[Exercise prompt]
Check every line below for the string "await", and copy the lines that contain it.

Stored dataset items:

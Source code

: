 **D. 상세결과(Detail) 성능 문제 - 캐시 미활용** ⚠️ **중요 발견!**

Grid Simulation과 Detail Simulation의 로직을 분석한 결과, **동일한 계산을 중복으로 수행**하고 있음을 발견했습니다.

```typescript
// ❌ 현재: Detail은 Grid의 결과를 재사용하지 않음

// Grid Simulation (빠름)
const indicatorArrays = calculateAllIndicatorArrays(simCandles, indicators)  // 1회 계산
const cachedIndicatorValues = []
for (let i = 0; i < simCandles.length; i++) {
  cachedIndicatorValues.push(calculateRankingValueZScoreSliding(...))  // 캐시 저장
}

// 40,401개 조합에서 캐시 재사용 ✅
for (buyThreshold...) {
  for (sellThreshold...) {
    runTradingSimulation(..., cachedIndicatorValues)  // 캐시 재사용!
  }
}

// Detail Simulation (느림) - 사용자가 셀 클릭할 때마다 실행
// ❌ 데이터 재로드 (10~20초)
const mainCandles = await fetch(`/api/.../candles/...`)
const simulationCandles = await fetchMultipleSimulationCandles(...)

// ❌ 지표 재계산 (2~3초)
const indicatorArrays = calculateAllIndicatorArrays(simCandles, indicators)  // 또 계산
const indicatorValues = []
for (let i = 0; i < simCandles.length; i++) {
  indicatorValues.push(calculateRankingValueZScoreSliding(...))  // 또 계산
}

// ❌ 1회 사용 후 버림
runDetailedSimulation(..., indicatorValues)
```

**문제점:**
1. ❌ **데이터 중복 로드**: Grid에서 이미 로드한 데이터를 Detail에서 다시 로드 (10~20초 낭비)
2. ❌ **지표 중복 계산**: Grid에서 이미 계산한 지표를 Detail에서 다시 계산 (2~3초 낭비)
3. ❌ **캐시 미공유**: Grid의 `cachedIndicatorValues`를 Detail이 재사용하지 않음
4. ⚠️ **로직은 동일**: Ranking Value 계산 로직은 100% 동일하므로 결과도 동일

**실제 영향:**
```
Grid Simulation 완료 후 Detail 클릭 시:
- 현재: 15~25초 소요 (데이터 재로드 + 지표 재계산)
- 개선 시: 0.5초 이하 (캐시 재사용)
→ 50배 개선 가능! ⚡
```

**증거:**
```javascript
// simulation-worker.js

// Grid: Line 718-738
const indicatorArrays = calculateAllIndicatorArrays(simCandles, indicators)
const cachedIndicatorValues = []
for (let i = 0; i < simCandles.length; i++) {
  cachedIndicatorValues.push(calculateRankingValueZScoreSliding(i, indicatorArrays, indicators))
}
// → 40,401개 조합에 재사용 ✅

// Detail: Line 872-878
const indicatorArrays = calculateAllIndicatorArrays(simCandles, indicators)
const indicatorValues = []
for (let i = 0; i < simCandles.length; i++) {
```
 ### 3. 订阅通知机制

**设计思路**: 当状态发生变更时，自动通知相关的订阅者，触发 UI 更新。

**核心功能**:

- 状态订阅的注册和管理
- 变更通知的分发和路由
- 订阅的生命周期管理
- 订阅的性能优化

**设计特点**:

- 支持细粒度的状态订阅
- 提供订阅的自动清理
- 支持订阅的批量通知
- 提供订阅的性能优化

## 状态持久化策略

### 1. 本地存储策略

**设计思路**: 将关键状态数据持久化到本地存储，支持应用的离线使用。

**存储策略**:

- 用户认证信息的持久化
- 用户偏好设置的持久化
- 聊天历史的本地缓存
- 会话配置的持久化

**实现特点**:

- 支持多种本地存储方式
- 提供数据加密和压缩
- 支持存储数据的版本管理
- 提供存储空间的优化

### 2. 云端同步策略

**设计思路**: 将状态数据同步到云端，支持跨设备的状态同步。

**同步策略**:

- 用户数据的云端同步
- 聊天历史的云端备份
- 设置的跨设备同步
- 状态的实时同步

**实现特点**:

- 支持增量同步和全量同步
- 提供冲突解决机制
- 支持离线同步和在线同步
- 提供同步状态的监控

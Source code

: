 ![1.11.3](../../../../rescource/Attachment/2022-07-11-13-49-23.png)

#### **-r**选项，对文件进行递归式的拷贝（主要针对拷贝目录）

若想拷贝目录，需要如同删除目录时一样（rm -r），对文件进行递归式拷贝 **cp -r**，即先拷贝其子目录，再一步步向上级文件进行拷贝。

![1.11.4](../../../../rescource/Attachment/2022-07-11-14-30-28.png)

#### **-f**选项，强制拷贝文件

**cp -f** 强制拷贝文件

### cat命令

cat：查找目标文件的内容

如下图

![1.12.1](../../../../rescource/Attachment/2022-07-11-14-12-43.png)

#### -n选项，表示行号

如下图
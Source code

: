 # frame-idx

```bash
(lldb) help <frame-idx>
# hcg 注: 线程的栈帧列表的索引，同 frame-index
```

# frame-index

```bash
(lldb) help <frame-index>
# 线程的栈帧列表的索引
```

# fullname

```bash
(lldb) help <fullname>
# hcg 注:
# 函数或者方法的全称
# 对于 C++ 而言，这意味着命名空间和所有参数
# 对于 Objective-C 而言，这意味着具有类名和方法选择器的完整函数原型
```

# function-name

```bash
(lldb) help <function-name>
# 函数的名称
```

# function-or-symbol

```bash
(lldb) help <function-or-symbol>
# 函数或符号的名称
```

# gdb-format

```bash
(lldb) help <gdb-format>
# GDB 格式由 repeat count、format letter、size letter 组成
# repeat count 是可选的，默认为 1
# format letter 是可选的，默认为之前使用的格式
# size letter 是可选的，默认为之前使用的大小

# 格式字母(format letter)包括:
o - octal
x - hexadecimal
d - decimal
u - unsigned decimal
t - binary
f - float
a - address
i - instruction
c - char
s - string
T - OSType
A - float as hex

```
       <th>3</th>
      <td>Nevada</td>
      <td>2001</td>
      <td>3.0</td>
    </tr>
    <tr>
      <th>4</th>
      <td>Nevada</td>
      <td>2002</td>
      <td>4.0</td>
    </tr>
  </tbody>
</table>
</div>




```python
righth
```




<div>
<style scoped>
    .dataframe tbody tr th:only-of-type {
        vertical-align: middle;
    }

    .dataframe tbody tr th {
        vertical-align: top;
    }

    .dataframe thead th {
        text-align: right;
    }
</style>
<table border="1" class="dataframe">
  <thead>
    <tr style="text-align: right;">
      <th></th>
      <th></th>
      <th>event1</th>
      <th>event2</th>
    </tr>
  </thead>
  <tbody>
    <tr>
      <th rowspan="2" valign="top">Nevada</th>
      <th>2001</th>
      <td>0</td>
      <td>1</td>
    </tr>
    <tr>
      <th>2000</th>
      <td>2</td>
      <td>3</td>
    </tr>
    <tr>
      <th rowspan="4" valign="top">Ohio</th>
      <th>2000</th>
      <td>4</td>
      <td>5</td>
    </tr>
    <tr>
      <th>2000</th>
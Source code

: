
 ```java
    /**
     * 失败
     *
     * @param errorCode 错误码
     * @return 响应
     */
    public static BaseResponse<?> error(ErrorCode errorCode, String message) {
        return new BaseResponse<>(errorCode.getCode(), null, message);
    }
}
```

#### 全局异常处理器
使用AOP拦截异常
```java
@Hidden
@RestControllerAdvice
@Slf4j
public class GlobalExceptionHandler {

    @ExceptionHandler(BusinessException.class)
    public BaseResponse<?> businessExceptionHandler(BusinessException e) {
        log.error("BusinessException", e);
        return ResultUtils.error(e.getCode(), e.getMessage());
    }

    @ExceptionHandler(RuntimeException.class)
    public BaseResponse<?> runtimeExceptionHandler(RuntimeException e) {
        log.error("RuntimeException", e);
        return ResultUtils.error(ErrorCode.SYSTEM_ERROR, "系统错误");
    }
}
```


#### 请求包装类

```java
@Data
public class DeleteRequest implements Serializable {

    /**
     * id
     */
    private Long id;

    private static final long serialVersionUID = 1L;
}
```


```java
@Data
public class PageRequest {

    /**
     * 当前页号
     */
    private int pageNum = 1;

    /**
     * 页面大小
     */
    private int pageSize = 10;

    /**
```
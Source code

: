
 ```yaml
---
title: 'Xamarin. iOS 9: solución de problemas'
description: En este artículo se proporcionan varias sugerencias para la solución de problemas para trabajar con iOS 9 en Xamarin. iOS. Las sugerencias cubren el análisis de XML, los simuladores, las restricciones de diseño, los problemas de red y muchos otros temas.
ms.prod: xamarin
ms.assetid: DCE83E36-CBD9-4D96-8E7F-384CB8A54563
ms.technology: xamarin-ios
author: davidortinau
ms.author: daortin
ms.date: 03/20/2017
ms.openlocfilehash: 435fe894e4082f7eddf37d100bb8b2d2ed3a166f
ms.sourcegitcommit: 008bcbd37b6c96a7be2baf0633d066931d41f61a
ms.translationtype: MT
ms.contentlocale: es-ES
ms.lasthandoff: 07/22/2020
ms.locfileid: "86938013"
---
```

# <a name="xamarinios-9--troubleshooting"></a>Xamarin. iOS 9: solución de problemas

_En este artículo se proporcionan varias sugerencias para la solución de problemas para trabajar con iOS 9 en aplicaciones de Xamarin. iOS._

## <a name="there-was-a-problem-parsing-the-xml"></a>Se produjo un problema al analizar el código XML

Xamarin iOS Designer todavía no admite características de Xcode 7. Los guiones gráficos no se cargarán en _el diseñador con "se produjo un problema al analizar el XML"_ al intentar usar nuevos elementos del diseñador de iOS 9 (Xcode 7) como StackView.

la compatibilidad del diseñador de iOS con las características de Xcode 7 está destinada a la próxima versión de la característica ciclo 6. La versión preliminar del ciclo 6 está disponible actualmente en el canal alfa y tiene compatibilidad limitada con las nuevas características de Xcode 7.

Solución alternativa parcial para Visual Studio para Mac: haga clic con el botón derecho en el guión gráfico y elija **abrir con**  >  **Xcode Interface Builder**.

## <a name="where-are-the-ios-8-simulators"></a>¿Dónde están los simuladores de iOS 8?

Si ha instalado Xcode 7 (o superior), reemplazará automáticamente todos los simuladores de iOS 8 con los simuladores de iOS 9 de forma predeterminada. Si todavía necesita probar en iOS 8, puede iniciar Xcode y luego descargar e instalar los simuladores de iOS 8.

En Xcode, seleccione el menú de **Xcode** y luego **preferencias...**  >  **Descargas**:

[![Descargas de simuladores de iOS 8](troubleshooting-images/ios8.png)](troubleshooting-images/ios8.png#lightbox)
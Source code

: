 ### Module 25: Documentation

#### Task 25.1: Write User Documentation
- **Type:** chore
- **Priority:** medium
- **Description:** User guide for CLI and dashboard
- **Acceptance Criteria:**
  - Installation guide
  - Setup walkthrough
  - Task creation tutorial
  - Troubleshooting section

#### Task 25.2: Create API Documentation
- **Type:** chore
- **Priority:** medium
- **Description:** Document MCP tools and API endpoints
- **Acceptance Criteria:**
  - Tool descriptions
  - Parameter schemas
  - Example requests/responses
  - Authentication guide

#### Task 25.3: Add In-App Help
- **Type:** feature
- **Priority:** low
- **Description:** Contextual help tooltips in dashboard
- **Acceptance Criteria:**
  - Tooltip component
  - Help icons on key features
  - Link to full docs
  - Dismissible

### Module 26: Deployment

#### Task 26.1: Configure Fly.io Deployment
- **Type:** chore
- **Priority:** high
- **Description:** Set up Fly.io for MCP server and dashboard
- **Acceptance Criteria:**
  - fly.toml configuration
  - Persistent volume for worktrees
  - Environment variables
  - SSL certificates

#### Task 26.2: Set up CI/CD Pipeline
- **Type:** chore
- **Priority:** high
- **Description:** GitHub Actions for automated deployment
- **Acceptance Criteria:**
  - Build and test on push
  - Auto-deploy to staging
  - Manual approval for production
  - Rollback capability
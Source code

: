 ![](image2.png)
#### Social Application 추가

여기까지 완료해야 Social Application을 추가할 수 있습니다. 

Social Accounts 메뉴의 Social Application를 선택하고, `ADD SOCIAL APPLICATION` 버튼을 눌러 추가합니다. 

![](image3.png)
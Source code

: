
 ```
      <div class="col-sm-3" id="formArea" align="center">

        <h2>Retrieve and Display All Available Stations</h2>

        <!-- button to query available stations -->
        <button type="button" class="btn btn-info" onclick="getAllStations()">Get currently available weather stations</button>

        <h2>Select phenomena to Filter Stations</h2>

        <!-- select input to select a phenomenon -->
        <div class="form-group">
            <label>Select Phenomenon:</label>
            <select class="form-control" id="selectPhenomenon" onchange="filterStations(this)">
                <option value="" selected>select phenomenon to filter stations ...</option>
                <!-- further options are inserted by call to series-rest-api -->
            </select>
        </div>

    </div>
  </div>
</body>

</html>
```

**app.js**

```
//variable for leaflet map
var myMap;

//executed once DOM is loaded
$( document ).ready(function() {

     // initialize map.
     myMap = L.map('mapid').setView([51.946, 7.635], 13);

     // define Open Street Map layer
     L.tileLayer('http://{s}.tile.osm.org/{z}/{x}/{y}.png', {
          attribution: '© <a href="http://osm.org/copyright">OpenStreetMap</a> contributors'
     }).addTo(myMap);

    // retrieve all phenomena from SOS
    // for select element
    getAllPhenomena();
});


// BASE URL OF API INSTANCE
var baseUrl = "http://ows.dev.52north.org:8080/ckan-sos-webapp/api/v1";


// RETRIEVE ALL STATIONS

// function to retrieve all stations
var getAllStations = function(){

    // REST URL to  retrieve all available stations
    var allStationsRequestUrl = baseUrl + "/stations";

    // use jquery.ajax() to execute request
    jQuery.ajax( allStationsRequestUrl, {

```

[Expected output]
const mainCandles = await fetch(`/api/.../candles/...`)
const simulationCandles = await fetchMultipleSimulationCandles(...)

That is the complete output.